-- Task item --
All lines from the one containing "Rafael Bamberg - raafaelbamberg@gmail.com" to the end of the entries below should be output exactly as they appear. No other lines should be output.

Saved data entries
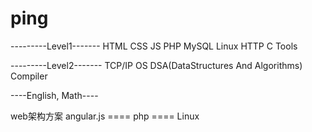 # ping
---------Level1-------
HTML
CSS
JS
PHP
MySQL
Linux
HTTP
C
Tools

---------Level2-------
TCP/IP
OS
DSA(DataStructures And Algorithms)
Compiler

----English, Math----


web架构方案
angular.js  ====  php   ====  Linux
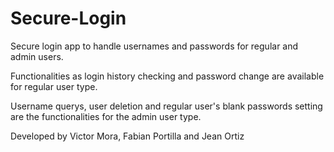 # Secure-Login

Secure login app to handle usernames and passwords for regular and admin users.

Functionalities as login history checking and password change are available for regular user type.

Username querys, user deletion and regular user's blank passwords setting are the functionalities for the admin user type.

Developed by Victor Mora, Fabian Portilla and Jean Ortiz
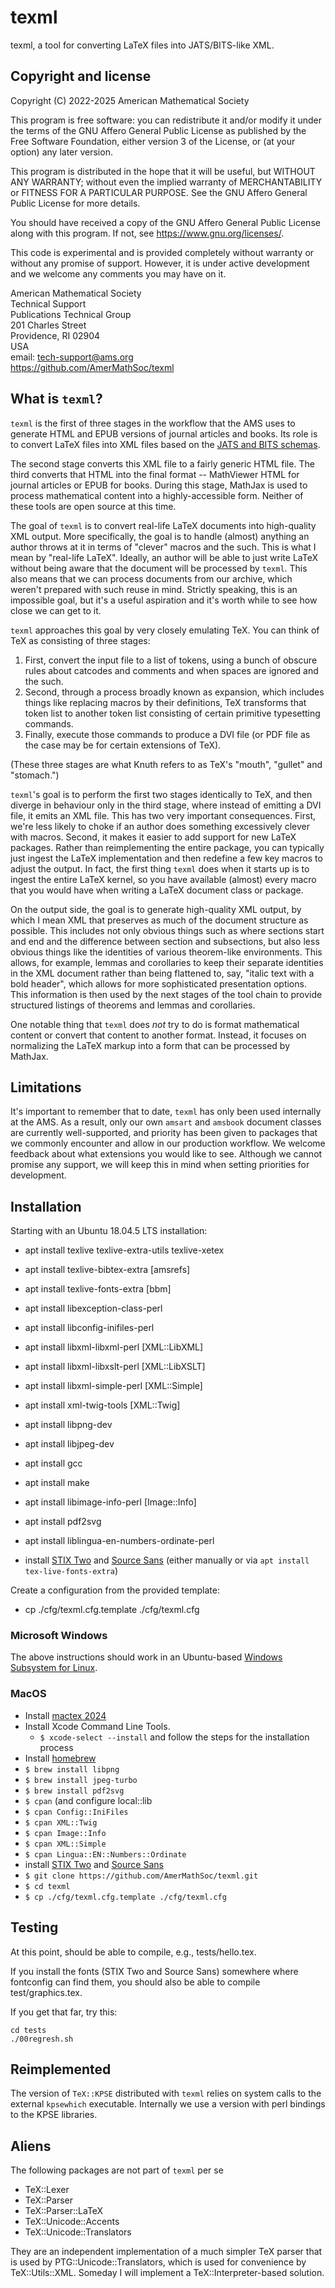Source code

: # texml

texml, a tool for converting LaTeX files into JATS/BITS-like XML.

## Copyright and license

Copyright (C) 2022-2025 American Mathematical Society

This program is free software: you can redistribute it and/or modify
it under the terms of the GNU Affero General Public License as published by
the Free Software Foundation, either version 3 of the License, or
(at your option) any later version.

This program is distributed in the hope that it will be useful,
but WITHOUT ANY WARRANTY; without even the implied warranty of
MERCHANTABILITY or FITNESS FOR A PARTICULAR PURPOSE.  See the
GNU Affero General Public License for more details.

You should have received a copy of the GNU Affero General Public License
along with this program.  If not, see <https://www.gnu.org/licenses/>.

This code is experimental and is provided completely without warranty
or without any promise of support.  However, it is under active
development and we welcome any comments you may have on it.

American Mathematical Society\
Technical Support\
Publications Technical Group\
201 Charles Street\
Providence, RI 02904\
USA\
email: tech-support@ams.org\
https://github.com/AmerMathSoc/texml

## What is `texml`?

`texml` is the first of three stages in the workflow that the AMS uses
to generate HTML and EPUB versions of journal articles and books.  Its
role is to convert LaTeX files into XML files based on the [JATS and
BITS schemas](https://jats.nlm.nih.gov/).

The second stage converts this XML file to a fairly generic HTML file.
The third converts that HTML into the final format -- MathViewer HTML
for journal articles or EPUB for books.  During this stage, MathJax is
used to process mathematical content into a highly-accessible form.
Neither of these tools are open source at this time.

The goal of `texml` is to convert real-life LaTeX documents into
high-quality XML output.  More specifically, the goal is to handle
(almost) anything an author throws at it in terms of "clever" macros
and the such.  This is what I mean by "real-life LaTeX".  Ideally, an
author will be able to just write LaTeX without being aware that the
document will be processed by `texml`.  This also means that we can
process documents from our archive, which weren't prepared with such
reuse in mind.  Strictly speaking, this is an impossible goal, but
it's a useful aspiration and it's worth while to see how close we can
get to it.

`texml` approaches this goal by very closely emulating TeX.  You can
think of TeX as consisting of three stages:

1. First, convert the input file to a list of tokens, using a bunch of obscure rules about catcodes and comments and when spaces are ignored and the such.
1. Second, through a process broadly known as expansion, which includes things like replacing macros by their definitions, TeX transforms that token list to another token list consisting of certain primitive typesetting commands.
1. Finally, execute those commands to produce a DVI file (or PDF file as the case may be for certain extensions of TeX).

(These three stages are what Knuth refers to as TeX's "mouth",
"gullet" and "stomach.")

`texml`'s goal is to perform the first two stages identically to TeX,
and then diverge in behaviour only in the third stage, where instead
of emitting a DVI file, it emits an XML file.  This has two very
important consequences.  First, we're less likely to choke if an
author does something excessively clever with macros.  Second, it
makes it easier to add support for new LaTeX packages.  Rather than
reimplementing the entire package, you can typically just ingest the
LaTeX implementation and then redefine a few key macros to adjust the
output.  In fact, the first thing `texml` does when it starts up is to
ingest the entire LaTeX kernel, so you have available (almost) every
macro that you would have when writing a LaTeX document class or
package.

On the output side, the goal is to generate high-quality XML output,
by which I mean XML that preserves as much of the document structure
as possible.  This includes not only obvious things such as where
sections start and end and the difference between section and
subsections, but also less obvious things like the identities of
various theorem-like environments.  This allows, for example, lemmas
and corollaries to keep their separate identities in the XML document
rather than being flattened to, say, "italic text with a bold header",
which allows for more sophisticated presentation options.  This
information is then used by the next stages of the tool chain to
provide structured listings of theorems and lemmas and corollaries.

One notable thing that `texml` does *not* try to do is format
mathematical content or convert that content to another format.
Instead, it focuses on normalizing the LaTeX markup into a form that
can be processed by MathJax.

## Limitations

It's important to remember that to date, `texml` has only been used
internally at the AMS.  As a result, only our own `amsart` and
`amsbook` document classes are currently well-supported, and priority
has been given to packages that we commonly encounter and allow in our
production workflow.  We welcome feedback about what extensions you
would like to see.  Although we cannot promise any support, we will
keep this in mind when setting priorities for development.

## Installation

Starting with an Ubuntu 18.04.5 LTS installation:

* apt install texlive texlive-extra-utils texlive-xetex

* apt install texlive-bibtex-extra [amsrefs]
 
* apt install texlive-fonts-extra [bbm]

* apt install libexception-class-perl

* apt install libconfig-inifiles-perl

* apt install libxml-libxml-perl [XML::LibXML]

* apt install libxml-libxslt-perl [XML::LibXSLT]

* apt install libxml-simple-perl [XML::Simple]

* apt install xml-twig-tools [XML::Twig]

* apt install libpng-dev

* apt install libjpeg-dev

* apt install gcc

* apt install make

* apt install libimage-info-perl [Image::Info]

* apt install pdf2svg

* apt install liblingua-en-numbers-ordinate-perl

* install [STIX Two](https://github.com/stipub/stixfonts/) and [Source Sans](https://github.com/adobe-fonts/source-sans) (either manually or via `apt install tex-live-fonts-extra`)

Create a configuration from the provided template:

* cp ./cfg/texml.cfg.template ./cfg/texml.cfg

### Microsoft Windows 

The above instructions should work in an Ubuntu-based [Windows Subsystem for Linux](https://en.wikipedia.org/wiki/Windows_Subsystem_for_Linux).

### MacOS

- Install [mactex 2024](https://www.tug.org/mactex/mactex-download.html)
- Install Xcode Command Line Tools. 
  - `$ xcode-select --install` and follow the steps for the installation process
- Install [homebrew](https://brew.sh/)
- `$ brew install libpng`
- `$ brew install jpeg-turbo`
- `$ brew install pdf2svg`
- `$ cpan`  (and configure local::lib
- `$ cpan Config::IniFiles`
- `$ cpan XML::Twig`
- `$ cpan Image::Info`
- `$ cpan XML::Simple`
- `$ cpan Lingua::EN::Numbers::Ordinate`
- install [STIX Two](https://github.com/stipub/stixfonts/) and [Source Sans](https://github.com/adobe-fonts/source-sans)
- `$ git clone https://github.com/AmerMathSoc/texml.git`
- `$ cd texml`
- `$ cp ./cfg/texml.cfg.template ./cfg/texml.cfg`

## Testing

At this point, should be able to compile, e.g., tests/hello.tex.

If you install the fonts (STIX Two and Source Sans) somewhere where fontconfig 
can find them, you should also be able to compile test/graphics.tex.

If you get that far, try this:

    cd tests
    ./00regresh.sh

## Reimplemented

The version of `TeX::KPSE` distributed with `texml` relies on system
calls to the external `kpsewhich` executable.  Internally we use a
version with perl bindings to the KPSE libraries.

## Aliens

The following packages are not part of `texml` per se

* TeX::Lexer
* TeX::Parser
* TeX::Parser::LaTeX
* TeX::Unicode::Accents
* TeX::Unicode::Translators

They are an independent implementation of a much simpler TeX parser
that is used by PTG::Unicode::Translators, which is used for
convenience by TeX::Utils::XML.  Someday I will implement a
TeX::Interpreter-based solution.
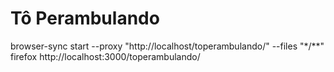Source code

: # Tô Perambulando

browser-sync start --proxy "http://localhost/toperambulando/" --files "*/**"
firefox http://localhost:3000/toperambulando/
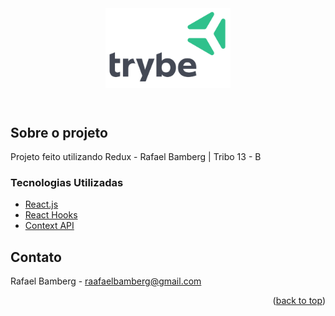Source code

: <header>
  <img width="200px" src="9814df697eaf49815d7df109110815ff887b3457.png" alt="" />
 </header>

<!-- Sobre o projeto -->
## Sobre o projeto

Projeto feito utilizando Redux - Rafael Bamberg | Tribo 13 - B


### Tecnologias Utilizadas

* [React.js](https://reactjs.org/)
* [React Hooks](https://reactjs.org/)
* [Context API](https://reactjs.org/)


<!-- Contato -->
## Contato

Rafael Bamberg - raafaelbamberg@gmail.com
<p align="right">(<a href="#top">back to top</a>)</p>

-- Solution to the problem --
Rafael Bamberg - raafaelbamberg@gmail.com
<p align="right">(<a href="#top">back to top</a>)</p>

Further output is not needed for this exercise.